## What you have to do
A complete answer lists every line of the entries below where the string "download" appears.

## Material supplied
****************************************
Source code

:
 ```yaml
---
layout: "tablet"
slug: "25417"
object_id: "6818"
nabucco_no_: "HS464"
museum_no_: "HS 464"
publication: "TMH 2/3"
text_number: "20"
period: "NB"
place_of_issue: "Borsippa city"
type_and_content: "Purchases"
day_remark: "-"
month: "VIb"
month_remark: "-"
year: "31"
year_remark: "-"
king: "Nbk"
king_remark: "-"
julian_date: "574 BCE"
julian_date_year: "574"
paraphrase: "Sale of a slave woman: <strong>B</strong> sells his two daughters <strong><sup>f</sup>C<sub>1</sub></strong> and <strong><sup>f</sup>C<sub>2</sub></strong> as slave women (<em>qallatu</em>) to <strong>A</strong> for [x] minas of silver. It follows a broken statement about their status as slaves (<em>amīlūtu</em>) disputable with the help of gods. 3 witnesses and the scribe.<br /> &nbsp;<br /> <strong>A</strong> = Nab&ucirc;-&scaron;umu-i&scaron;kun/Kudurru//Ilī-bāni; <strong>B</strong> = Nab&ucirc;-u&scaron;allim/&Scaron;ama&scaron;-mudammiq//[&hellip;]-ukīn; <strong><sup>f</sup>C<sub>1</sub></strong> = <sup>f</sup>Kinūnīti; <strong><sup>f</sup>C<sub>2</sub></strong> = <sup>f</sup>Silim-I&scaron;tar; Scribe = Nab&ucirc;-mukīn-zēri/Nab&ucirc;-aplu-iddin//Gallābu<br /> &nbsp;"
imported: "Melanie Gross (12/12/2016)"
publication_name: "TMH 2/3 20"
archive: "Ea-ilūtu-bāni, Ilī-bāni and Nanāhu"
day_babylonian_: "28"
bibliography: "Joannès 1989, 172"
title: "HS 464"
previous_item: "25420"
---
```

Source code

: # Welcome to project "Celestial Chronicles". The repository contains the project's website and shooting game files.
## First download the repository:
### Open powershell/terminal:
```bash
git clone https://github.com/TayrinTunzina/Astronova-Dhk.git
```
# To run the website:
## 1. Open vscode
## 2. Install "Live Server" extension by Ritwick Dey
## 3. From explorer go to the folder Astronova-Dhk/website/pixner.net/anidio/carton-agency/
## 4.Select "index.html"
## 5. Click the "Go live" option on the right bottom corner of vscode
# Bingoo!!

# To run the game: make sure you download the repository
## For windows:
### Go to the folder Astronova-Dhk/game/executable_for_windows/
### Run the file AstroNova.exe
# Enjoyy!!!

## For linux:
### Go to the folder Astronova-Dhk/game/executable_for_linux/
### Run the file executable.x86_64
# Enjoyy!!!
****************************************
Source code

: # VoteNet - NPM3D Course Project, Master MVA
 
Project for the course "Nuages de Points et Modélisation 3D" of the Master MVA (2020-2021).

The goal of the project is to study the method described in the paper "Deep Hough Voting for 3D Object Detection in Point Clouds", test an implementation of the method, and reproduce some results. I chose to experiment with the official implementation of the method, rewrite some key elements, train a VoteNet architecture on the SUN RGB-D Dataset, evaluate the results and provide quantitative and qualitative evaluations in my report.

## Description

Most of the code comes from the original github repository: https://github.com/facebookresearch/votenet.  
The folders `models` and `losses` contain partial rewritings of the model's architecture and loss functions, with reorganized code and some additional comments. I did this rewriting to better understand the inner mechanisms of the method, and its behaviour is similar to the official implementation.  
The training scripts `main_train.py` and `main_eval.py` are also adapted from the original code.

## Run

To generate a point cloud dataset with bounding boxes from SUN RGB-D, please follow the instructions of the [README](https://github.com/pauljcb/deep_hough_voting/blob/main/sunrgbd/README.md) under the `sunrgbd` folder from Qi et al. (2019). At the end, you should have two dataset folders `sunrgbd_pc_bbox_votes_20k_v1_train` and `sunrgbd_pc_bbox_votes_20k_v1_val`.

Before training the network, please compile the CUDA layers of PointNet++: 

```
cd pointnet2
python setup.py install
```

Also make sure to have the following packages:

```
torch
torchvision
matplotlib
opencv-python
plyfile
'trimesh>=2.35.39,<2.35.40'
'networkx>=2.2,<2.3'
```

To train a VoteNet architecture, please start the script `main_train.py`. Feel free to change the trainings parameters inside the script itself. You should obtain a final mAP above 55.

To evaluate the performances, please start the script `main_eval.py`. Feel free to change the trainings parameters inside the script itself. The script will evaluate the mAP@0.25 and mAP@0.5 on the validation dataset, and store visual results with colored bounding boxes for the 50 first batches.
****************************************
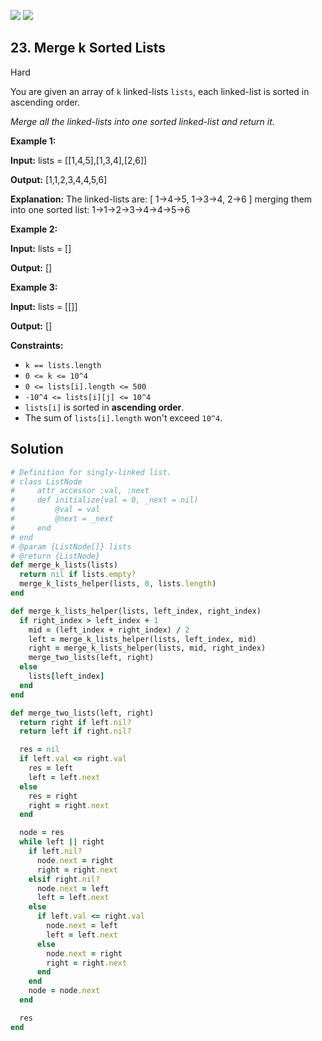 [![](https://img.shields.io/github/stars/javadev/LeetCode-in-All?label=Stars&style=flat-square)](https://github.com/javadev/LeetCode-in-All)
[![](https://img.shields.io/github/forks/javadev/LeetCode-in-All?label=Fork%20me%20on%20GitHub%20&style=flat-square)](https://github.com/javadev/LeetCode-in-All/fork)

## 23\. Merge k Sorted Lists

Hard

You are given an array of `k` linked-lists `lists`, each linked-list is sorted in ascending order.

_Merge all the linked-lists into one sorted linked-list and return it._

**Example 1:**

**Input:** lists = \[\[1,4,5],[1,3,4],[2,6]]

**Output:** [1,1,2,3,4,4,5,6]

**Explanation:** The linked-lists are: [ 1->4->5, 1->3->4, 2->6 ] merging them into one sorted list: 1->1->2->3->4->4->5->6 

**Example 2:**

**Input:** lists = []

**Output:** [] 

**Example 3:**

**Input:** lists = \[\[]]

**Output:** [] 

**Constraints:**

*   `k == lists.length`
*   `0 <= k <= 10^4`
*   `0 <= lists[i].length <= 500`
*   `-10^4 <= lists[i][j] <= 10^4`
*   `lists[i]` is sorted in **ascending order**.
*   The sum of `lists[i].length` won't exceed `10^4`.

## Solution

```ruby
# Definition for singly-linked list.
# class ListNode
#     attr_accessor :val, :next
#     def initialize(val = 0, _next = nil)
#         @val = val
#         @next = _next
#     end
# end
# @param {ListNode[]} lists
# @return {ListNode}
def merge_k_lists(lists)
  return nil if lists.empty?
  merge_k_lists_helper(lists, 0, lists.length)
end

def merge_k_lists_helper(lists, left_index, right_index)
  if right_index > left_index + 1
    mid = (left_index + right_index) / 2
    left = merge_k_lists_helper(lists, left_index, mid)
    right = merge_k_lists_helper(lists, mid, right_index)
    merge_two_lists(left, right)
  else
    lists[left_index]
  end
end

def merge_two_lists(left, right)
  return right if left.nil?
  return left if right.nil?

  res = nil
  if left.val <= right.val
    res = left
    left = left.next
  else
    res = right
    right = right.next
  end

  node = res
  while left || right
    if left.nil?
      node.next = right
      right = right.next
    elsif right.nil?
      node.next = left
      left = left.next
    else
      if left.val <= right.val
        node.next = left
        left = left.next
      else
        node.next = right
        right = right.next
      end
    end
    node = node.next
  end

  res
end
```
****************************************
## Response
## First download the repository:
# To run the game: make sure you download the repository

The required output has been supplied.